§ Task material:

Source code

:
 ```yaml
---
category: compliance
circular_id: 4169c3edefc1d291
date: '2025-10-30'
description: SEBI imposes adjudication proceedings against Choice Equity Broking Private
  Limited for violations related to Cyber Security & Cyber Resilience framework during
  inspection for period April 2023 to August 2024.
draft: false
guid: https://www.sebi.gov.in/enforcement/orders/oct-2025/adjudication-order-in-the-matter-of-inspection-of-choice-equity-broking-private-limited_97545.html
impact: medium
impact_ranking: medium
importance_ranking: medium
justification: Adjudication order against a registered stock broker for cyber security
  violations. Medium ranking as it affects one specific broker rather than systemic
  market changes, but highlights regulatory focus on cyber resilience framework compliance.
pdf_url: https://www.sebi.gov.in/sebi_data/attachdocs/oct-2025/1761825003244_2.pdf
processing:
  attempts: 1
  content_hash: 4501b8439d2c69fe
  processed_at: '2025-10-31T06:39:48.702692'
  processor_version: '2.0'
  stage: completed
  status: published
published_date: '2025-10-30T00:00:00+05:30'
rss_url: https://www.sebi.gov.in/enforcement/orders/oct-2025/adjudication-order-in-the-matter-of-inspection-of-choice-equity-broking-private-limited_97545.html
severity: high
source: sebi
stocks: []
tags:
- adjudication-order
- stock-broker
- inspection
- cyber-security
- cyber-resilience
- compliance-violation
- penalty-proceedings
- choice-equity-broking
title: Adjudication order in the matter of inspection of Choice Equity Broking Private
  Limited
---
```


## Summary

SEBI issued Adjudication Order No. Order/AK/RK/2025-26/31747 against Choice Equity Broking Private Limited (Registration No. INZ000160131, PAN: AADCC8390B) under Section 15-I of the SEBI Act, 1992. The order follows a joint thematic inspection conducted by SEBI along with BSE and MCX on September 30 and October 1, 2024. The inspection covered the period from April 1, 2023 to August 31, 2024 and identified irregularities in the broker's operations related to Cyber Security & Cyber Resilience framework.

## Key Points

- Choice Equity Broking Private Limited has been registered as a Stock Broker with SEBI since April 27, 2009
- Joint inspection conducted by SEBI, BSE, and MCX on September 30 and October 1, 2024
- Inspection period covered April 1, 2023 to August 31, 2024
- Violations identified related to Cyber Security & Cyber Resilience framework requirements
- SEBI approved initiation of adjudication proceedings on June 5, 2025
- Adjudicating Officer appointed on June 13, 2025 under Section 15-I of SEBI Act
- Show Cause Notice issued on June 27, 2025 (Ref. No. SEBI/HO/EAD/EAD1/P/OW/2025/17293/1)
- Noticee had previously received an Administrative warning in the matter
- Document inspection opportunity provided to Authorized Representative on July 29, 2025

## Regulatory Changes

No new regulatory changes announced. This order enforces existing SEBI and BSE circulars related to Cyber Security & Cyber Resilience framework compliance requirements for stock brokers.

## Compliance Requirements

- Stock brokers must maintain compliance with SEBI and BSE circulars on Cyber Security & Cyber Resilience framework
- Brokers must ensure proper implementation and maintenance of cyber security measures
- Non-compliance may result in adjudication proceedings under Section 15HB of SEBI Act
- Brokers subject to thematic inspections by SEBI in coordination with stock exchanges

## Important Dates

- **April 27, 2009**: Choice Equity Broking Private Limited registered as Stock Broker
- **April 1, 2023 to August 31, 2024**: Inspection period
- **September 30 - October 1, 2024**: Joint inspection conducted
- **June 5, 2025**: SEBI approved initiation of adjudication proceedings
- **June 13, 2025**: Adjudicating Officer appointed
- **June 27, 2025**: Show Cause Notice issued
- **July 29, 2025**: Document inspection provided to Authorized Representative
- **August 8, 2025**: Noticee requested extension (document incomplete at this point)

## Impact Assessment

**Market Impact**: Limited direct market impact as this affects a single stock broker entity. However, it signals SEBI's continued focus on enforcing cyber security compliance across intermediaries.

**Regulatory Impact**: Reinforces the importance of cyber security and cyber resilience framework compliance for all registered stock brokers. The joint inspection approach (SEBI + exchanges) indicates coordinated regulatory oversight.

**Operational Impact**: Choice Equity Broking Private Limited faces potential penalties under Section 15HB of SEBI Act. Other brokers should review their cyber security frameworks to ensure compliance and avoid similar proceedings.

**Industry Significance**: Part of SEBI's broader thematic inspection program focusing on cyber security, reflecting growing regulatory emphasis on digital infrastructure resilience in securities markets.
--
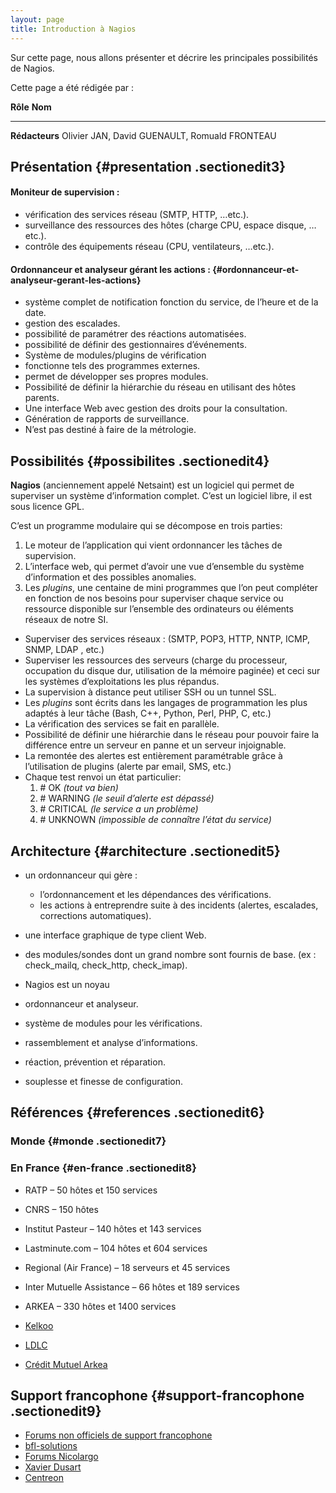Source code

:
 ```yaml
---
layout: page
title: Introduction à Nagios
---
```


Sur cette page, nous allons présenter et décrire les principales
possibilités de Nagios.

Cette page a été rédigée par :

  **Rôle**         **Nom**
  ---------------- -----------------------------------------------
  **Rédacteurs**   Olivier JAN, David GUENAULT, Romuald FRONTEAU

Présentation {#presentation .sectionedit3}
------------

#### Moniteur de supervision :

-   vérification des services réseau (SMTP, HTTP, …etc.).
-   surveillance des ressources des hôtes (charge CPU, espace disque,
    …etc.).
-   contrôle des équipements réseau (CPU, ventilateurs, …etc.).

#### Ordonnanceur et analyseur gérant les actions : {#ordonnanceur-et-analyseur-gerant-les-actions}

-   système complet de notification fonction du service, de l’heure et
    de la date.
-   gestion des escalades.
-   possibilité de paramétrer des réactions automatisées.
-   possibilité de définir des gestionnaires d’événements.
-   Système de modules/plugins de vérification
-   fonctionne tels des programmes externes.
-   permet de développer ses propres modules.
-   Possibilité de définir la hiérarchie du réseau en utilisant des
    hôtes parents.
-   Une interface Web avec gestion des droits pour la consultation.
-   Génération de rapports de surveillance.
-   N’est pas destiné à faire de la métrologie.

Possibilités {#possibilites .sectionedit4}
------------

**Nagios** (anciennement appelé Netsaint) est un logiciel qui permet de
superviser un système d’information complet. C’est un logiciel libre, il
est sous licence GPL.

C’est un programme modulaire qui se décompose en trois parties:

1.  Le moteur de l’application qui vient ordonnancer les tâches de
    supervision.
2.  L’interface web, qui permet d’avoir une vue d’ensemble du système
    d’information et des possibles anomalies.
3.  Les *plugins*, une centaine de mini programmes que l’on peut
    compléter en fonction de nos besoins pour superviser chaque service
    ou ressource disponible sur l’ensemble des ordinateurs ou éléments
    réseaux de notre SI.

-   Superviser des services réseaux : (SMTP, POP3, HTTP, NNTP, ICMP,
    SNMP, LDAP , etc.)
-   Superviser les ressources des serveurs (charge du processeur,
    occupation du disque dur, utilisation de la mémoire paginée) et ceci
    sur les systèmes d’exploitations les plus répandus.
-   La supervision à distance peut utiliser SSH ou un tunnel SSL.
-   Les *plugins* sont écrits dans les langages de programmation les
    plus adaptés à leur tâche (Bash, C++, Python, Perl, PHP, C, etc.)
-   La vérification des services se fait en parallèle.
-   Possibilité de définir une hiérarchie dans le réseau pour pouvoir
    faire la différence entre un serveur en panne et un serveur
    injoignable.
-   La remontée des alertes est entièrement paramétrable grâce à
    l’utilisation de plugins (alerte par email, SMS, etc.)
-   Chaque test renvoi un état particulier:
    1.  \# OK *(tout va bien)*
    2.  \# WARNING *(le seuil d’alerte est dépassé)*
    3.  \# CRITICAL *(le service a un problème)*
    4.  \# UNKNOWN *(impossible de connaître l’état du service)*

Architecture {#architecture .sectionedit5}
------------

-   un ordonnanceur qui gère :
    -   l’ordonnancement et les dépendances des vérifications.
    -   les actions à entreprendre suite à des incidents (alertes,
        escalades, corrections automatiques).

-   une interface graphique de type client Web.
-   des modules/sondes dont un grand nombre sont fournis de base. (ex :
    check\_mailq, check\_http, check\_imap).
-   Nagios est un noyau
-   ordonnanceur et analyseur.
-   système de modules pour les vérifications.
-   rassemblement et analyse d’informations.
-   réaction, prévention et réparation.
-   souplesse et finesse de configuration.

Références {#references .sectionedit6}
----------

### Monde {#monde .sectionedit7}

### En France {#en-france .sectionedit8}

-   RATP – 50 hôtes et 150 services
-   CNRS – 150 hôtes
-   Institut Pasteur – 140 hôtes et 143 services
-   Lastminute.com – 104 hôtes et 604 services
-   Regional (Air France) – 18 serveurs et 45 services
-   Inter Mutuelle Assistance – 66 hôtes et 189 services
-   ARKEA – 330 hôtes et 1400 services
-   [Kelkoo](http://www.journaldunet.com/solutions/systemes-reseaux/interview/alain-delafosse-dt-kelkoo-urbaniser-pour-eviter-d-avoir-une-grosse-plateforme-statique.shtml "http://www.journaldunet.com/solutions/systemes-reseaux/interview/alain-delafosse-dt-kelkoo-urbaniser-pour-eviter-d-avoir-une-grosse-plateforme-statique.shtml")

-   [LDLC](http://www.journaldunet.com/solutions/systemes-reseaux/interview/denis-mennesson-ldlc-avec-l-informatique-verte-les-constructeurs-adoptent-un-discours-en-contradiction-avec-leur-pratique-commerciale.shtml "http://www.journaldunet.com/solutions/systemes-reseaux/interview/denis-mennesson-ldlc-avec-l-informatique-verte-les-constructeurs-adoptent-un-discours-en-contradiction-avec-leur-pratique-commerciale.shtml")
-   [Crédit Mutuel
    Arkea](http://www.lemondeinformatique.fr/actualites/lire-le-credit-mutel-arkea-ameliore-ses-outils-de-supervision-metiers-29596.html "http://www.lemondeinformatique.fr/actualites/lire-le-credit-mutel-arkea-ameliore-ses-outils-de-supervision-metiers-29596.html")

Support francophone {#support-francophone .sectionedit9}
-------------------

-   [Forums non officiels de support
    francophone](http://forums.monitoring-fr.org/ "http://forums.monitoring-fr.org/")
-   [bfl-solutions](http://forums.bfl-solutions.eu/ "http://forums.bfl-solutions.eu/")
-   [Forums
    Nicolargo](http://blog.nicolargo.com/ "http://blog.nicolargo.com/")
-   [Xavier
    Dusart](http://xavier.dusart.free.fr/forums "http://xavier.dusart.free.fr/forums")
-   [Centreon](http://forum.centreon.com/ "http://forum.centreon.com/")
==
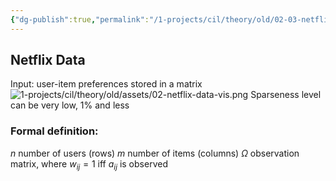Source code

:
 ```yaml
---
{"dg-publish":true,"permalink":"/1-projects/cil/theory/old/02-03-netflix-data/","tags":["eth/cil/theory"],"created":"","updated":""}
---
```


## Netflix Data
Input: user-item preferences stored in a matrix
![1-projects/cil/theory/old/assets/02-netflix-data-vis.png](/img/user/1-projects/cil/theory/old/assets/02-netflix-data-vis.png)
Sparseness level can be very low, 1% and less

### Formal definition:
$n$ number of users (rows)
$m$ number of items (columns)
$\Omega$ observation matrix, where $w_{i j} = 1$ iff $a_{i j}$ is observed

§ Directions: The expected answer is each line of the records above that includes the string "Show".

§ Reply to the task:
- Show Cause Notice issued on June 27, 2025 (Ref. No. SEBI/HO/EAD/EAD1/P/OW/2025/17293/1)
- **June 27, 2025**: Show Cause Notice issued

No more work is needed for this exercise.